Poemas / Gerardo Deniz

S’agapóo

Te me mueres de seria, cual chiquilla,
estoy convicto, amor, estoy confeso
de que, evitando algún desleal beso,
te acaricié el cariz de una orejilla,

donde una chispa de oro en seda brilla;
mas desde aquel dulcísimo suceso,
la aurícula, de escrúpulo y de peso
rojea y se enfurruña, la muy pilla.

Flor: di a Miguel Hernández que he olvidado
sus tercetos, con íntimo decoro
(supones) y te apartas de mi lado

a sestear en la Mezquita Azul
de Estambul, mientras yo mi culpa ignoro
—ay, corola del Cruzeiro do Sul.

Qué importa cómo seas si eres tú.

 

Palinodia del rojo

No cantes ésa, rojo, porque ya no se estila.
Sólo algunas pazguatas piden perdón por ti,
pero la mayoría te reciben serenas
y hacen bien.
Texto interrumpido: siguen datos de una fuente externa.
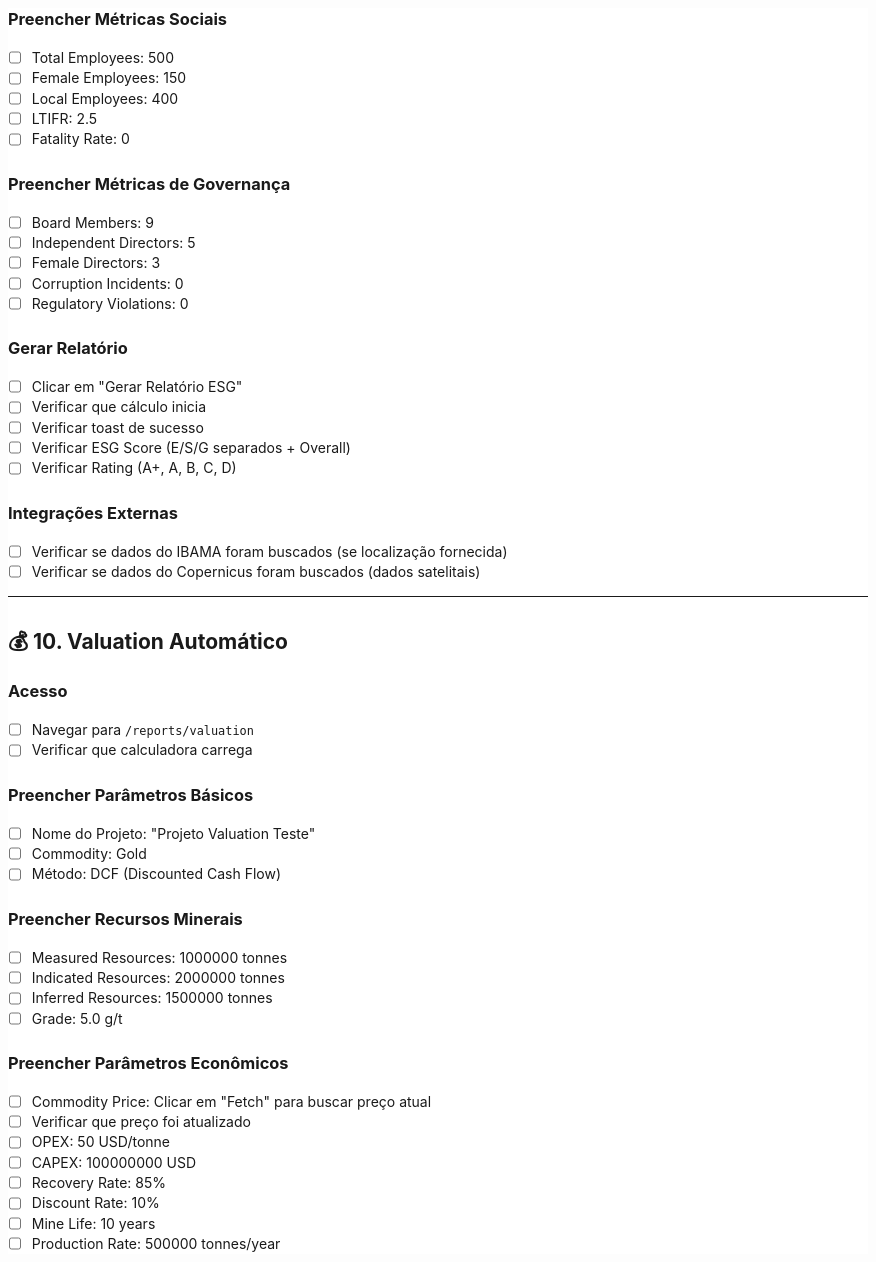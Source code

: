 ### Preencher Métricas Sociais
- [ ] Total Employees: 500
- [ ] Female Employees: 150
- [ ] Local Employees: 400
- [ ] LTIFR: 2.5
- [ ] Fatality Rate: 0

### Preencher Métricas de Governança
- [ ] Board Members: 9
- [ ] Independent Directors: 5
- [ ] Female Directors: 3
- [ ] Corruption Incidents: 0
- [ ] Regulatory Violations: 0

### Gerar Relatório
- [ ] Clicar em "Gerar Relatório ESG"
- [ ] Verificar que cálculo inicia
- [ ] Verificar toast de sucesso
- [ ] Verificar ESG Score (E/S/G separados + Overall)
- [ ] Verificar Rating (A+, A, B, C, D)

### Integrações Externas
- [ ] Verificar se dados do IBAMA foram buscados (se localização fornecida)
- [ ] Verificar se dados do Copernicus foram buscados (dados satelitais)

---

## 💰 10. Valuation Automático

### Acesso
- [ ] Navegar para `/reports/valuation`
- [ ] Verificar que calculadora carrega

### Preencher Parâmetros Básicos
- [ ] Nome do Projeto: "Projeto Valuation Teste"
- [ ] Commodity: Gold
- [ ] Método: DCF (Discounted Cash Flow)

### Preencher Recursos Minerais
- [ ] Measured Resources: 1000000 tonnes
- [ ] Indicated Resources: 2000000 tonnes
- [ ] Inferred Resources: 1500000 tonnes
- [ ] Grade: 5.0 g/t

### Preencher Parâmetros Econômicos
- [ ] Commodity Price: Clicar em "Fetch" para buscar preço atual
- [ ] Verificar que preço foi atualizado
- [ ] OPEX: 50 USD/tonne
- [ ] CAPEX: 100000000 USD
- [ ] Recovery Rate: 85%
- [ ] Discount Rate: 10%
- [ ] Mine Life: 10 years
- [ ] Production Rate: 500000 tonnes/year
Saben oscuramente
que, si bien a unas cuantas das algún dolor,
en desquite haces a muchas más ardientes [confidencia de dos]
y pones una fascinadora inflexión
en los deleitosos alientos femeninos.
Jáctate mejor, rojo, de que fue el doppleriano
batocrómico corrimiento de las líneas espectrales
en conjunto hacia ti
lo primero que reveló la expansión del universo
(lo cual no es una cuestión de poca monta).
Piensa también, oh rojo, que si en ruso tu nombre
se funde con lo bello
(lo cual no es, por supuesto, lo que cree gente babosa)
es por algo —dímelo a mí, que vehemente acuso todavía
a la que siempre de rojo iba vestida
y cuyos ojos, oscuros teobromos deseados,
aún llevo en mis entrañas dibujados.
Para no ser prolijos, en fin, oh rojo contempla a tu poeta
confiando en que lo ayudes en su triangulación
de la topografía divinal de un blanquísimo Chaco,
ruega por nosotros los rojos y los verdes,
así como por algún Rangoni malhadado.

 

El perfecto agonoteta

Cuando la vanguardia de los corredores asomó en la distancia,
un inmenso clamor se alzó de la multitud
y creció aun más al ver cómo la Marratoncita iba alcanzando el primer lugar,
hasta cruzar, veloz pero serena,
la línea anaranjada de la meta.
Marratoncita giró 180º y anunció, sosegada —Victoria.

El viejo adivino etrusco
            se acercó a ella:
—Entre los varones que viven en el orbe,
escasamente una docena te merecemos. Por desgracia, todos
rebasamos los setenta, y hay que aguantarse.
Que te acompañe pues este agonoteta cántabro favorecido. [A éste:]
Conduce a Marratoncita al penthouse del templo, sudorosa pero sensata,
extiéndela a gusto y acéitale con la lengua todas sus divinas bisagras,
levántala entonces y sométela, horizontal, a la ducha fría;
cuando el coxis deje de saberle a sal,
hazla rodar sobre un gran secante verde, sin solución de continuidad
y échatela al plato.
     Deja a los persas alzar torres al silencio.